**Exercise goal:** Extract from the entries below, exactly as given, only the lines from the line containing "கொண்டார்கள்; அதை நான்" to the line containing "பற்றிக் குதூகலமான சர்ச்சை", both lines included.

**Material for this exercise:**
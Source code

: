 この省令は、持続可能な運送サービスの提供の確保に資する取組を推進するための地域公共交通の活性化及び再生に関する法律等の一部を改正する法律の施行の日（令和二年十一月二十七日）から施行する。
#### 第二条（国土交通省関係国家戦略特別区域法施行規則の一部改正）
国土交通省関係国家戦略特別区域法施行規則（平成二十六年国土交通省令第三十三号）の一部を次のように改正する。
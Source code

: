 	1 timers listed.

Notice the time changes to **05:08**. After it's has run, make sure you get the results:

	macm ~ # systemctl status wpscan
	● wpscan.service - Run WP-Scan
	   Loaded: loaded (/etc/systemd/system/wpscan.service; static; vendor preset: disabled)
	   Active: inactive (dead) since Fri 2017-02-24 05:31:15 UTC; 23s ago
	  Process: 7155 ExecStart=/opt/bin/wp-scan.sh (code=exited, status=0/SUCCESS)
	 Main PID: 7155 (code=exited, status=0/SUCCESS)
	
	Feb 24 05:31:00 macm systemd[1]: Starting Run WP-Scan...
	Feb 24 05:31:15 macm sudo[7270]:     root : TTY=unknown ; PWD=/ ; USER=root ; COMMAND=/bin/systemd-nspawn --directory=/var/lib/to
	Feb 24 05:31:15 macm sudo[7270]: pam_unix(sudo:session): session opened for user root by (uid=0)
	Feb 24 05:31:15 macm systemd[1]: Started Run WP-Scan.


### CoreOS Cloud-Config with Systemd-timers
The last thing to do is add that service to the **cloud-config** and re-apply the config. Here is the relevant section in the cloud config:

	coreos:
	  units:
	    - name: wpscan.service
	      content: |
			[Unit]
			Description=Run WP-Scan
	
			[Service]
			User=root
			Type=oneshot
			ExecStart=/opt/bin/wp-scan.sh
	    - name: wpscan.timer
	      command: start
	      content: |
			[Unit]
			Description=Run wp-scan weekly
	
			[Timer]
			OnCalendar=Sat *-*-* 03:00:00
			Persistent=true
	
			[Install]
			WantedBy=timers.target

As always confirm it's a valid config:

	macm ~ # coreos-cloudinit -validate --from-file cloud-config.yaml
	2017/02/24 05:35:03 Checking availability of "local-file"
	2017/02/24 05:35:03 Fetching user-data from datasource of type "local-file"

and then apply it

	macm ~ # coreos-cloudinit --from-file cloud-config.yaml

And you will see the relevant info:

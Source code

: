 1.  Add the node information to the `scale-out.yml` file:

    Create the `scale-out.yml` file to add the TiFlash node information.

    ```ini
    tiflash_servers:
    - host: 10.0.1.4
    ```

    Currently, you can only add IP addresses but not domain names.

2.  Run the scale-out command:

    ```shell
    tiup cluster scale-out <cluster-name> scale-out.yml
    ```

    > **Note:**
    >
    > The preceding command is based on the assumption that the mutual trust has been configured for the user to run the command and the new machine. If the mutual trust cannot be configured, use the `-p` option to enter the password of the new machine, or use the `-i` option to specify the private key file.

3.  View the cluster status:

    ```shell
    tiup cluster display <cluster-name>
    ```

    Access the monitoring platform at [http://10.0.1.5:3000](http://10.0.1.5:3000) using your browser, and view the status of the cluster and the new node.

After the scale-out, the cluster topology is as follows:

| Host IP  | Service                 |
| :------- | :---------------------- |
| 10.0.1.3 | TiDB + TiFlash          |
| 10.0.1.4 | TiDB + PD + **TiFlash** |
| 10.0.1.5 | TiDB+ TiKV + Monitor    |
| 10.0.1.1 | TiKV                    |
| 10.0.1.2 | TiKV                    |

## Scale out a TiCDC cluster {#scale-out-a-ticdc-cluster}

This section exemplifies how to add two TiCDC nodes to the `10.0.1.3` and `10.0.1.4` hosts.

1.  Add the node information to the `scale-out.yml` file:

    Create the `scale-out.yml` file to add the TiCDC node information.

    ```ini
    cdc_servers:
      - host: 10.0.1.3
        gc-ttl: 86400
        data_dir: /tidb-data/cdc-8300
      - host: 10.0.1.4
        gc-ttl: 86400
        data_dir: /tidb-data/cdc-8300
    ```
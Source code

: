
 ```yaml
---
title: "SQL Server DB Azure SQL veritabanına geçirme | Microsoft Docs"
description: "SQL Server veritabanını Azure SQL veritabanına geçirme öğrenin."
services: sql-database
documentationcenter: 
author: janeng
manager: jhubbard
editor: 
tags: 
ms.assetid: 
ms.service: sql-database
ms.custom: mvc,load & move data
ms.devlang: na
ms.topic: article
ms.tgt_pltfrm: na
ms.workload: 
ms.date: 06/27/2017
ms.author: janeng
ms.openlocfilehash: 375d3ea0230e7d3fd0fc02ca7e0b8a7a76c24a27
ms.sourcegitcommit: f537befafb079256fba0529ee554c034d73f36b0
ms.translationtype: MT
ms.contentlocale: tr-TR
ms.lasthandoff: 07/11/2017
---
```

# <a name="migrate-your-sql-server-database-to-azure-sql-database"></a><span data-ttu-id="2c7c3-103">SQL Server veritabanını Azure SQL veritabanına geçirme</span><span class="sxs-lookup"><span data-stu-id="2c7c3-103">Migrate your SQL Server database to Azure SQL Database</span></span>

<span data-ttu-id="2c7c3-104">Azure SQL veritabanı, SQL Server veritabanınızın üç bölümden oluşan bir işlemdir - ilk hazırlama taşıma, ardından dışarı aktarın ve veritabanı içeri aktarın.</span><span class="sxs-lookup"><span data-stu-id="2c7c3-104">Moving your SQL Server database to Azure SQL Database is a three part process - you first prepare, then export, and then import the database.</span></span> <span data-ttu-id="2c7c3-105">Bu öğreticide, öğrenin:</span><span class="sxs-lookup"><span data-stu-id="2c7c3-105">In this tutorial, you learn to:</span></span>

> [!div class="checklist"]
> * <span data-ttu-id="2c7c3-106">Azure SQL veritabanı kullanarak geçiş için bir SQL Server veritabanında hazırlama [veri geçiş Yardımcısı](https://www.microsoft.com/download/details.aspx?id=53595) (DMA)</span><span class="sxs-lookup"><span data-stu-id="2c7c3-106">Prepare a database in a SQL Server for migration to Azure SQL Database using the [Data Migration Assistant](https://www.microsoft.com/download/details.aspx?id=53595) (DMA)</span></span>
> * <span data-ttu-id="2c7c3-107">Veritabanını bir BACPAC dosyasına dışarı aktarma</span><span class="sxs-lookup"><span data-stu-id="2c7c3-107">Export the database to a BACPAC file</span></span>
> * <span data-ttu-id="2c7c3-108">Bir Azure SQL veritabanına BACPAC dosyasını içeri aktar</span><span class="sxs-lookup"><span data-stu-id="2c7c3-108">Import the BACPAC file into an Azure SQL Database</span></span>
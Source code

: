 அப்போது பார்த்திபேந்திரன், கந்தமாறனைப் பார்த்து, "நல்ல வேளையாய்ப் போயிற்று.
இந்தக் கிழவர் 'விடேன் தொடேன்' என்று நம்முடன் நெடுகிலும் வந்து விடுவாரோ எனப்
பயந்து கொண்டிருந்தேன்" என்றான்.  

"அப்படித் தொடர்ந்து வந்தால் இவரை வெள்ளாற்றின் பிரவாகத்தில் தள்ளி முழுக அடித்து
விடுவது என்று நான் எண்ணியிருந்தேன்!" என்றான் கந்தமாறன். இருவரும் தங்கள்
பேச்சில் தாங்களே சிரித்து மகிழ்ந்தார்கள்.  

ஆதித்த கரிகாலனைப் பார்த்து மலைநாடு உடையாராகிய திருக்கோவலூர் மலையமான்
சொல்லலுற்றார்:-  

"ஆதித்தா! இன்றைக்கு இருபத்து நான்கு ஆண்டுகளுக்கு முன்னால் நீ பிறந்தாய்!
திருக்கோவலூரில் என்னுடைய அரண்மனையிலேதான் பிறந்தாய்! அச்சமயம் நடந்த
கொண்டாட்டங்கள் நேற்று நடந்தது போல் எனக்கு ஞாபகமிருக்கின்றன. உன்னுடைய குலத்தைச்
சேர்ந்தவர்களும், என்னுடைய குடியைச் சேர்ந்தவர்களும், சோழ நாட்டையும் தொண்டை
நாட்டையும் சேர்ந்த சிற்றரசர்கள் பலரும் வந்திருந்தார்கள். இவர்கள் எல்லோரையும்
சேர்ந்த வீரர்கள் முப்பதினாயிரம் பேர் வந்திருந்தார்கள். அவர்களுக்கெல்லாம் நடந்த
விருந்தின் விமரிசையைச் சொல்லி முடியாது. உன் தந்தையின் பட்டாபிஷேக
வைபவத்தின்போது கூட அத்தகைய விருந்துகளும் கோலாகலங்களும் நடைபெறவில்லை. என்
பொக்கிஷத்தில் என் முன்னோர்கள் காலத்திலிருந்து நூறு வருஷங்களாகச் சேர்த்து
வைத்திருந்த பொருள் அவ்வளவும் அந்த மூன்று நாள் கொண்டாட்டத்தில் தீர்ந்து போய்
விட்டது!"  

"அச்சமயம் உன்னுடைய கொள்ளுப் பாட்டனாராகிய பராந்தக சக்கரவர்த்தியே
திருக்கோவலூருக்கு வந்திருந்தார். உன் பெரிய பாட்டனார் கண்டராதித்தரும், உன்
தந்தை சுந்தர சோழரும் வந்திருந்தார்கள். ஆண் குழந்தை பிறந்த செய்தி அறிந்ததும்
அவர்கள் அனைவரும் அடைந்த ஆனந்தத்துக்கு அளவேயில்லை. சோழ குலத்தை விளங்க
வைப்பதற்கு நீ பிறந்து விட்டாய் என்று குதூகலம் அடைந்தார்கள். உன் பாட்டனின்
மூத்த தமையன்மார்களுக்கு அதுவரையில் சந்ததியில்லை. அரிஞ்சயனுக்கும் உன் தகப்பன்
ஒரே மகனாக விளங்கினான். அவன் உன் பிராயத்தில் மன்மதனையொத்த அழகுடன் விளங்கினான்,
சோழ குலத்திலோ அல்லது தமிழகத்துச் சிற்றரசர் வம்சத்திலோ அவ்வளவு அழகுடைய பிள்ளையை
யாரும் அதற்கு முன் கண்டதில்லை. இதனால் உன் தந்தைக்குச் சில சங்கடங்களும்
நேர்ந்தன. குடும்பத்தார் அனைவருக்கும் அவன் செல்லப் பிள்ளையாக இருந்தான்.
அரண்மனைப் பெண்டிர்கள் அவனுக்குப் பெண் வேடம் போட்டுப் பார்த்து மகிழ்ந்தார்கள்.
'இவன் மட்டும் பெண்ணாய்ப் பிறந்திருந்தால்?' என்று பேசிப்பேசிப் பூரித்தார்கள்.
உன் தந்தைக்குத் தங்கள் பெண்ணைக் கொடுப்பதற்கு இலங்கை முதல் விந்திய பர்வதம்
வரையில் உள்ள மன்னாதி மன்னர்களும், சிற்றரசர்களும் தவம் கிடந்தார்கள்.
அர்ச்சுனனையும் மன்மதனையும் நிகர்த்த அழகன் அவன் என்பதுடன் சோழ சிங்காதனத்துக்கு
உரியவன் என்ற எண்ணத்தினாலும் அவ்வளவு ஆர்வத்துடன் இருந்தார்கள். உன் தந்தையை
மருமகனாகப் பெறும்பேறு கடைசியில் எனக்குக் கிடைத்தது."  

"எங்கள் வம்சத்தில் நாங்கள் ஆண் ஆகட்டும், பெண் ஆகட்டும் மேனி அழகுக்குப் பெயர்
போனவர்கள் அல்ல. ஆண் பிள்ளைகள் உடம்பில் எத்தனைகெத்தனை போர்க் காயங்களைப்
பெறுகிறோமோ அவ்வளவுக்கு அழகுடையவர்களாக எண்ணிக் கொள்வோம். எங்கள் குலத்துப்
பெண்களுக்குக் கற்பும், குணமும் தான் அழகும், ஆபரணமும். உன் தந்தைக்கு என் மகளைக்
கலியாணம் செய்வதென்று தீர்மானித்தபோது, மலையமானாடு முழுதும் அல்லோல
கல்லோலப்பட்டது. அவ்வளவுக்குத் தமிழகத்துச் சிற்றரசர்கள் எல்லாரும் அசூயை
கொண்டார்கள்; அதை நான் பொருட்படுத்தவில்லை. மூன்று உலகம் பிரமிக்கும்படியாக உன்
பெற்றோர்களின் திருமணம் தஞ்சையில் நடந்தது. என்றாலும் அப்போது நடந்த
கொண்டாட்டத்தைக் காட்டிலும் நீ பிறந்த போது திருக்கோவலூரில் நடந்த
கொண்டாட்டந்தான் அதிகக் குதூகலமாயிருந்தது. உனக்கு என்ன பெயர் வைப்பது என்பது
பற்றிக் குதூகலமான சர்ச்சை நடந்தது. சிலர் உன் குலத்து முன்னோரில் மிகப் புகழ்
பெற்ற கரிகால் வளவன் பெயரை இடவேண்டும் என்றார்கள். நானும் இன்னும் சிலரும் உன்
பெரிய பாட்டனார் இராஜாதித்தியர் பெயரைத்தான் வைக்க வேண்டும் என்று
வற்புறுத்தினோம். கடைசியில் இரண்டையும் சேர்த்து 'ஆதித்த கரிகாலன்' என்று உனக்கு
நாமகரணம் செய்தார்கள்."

**Solution below:**
கொண்டார்கள்; அதை நான் பொருட்படுத்தவில்லை. மூன்று உலகம் பிரமிக்கும்படியாக உன்
பெற்றோர்களின் திருமணம் தஞ்சையில் நடந்தது. என்றாலும் அப்போது நடந்த
கொண்டாட்டத்தைக் காட்டிலும் நீ பிறந்த போது திருக்கோவலூரில் நடந்த
கொண்டாட்டந்தான் அதிகக் குதூகலமாயிருந்தது. உனக்கு என்ன பெயர் வைப்பது என்பது
பற்றிக் குதூகலமான சர்ச்சை நடந்தது. சிலர் உன் குலத்து முன்னோரில் மிகப் புகழ்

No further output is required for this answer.